Segundo a Associação Nacional dos Exportadores de Sucos Cítricos, as
exportações de suco de laranja rendem entre US$ 1,5 bilhão e US$ 2
bilhões por ano. Em 50 anos, a citricultura trouxe cerca de US$ 60
bilhões ao Brasil.
No samba “Laranja Madura”
(1966), Ataulfo Alves diz: Laranja madura na beira de estrada está
bichada, Zé, ou tem marimbondo no pé. Algo vantajoso pode conter um
grave problema. A riqueza da citricultura é distribuída de forma muito
desigual entre empresas e milhares de propriedades rurais. O
relacionamento dos produtores com as indústrias é tenso e assimétrico.
Para
a Associação Brasileira de Citricultores, a riqueza da citricultura
concentrou-se num setor industrial oligopolista.
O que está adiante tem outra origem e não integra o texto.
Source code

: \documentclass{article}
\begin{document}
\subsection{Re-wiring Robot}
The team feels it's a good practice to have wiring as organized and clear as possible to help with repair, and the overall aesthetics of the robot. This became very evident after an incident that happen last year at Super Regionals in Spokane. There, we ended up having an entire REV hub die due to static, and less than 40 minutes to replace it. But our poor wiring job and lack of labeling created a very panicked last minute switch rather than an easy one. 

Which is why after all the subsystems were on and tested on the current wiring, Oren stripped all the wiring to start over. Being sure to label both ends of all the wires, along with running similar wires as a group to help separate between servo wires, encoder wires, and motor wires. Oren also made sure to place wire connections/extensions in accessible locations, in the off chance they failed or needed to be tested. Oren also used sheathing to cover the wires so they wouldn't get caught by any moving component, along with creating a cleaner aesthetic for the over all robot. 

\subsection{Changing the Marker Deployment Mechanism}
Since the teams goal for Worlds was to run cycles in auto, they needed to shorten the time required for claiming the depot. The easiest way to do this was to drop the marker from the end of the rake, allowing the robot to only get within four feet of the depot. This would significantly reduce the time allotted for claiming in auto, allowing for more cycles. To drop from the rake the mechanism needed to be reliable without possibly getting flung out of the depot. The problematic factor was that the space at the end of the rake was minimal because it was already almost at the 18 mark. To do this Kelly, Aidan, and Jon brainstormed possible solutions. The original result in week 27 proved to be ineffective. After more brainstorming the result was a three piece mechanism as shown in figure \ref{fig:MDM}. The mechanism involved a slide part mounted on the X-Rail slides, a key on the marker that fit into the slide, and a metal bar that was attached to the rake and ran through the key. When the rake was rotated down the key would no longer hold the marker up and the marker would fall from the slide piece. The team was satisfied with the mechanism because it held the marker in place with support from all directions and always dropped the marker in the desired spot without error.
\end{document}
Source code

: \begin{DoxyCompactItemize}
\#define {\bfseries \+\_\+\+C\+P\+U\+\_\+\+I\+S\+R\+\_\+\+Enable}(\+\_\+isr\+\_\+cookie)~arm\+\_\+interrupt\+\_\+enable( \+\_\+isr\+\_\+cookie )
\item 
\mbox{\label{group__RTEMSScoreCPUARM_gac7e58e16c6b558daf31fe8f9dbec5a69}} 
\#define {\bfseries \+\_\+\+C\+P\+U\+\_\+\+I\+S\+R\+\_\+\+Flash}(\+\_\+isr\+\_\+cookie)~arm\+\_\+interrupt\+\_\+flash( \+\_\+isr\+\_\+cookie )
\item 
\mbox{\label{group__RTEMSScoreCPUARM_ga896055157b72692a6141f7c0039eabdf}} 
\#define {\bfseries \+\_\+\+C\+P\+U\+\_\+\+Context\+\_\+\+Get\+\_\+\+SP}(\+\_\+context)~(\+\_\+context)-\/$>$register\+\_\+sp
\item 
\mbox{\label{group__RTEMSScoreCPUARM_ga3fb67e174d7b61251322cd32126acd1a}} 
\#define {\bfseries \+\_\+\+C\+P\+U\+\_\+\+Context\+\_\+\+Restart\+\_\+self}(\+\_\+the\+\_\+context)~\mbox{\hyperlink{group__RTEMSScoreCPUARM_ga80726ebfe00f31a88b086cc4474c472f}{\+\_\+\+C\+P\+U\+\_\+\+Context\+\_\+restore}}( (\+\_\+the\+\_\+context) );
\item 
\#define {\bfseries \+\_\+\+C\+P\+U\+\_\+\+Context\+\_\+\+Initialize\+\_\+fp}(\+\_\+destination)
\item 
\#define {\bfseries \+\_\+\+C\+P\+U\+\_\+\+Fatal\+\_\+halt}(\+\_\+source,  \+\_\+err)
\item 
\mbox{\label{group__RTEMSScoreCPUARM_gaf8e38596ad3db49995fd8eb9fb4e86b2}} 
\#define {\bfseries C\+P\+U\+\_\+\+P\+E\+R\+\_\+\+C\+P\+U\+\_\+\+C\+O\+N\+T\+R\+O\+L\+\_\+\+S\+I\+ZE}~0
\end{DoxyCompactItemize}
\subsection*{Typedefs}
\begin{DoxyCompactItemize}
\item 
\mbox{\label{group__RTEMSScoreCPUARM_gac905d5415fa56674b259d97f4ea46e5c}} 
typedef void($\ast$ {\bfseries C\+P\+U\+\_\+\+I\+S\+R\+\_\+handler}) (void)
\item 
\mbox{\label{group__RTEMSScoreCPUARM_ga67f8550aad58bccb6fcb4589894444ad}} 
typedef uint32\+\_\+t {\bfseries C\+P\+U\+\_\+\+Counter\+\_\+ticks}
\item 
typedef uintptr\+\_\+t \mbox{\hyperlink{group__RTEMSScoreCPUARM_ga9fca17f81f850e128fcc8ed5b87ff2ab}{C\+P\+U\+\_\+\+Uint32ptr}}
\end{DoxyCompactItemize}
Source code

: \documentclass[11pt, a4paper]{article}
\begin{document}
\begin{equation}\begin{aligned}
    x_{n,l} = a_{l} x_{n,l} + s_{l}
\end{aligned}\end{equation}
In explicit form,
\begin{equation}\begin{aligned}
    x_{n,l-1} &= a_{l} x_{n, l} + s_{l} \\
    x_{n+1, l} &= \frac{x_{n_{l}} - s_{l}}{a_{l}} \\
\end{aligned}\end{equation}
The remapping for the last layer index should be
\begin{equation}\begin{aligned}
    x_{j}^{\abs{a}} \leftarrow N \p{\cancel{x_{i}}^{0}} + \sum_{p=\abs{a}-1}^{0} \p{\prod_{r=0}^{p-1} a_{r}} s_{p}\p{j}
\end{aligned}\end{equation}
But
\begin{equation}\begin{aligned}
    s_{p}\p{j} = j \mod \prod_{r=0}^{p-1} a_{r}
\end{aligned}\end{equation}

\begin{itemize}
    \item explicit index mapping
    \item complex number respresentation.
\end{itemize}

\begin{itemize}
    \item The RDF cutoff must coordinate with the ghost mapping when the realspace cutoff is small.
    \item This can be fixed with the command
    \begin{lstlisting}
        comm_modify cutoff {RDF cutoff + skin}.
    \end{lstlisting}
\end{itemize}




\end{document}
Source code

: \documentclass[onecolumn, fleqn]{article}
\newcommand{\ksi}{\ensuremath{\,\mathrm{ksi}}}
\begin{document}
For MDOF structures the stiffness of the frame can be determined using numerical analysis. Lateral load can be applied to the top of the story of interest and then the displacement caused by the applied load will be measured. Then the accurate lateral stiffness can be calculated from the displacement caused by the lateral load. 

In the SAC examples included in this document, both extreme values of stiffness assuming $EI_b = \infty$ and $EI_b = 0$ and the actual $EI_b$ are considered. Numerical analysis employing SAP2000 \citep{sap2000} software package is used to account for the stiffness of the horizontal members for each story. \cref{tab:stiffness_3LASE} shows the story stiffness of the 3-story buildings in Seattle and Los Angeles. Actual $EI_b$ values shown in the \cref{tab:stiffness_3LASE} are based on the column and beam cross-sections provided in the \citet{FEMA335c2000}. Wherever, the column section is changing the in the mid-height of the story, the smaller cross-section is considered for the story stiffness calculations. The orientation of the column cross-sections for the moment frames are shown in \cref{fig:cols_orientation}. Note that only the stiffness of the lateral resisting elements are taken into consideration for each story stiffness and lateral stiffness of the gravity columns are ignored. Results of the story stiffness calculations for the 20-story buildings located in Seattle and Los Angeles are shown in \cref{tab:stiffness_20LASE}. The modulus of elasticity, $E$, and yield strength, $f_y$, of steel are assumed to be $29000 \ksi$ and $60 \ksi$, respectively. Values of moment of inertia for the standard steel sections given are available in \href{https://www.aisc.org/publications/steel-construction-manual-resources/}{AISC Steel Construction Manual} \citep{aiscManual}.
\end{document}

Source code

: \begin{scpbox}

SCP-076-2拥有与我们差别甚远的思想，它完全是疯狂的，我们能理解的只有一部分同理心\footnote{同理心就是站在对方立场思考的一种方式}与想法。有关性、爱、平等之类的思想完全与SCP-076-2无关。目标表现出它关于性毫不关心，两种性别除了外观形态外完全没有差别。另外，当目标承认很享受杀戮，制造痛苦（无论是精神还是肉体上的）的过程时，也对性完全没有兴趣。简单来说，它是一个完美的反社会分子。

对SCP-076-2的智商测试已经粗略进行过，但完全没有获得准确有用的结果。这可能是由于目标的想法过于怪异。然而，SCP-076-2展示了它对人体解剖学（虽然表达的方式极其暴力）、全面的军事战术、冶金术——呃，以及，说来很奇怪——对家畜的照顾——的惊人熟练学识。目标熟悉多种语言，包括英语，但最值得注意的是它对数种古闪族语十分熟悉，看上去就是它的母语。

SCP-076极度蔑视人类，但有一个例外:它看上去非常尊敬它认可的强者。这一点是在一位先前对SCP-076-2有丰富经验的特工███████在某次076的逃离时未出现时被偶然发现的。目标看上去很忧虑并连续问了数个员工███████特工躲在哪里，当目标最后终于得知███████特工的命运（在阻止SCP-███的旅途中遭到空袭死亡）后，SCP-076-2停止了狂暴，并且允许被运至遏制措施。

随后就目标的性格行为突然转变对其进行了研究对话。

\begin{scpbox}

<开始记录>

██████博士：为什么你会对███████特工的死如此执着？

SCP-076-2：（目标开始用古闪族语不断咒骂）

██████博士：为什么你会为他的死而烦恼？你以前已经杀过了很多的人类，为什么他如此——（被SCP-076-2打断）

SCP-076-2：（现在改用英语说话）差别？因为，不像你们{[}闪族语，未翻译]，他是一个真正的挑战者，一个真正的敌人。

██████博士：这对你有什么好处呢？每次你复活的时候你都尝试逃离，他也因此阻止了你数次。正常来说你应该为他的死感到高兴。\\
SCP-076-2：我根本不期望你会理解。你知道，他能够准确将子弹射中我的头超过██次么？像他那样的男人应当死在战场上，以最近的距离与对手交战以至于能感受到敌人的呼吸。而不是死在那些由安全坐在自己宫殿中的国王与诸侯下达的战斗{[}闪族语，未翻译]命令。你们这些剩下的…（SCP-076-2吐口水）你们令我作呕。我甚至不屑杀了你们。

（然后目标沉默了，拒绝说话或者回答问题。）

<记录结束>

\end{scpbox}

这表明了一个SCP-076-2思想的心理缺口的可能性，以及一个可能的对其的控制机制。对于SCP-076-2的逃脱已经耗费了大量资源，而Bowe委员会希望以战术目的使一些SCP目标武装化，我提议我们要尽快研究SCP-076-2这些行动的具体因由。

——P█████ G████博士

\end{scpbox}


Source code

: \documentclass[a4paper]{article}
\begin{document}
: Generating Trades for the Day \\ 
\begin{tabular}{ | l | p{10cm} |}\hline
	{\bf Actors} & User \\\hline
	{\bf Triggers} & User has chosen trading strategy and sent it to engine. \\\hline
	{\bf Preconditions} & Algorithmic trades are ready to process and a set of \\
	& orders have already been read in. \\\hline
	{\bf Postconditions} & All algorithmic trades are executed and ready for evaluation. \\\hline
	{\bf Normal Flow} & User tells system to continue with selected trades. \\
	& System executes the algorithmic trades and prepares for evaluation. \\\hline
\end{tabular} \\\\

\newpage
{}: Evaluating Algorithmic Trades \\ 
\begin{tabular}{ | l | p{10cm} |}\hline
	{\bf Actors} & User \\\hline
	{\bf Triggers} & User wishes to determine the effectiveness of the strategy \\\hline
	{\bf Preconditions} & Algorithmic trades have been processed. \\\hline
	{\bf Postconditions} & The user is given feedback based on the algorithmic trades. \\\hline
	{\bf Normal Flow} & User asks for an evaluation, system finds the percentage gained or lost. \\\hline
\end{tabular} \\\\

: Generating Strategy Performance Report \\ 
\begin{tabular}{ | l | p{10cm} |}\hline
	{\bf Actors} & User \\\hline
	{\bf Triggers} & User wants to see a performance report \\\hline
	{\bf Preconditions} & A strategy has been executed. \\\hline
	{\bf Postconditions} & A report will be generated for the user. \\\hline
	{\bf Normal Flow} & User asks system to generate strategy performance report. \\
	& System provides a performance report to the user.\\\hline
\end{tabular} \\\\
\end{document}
Os citricultores buscam
resgatar a harmonia do setor e defendem seus direitos e interesses na
esfera administrativa e judicial diante de um possível cartel das
indústrias. Após duas décadas de embates no Brasil, começou na Justiça da Inglaterra um
processo com a acusação de formação de cartel no setor, movido por mais
de 1,5 mil produtores de laranja. E não é só para inglês ver.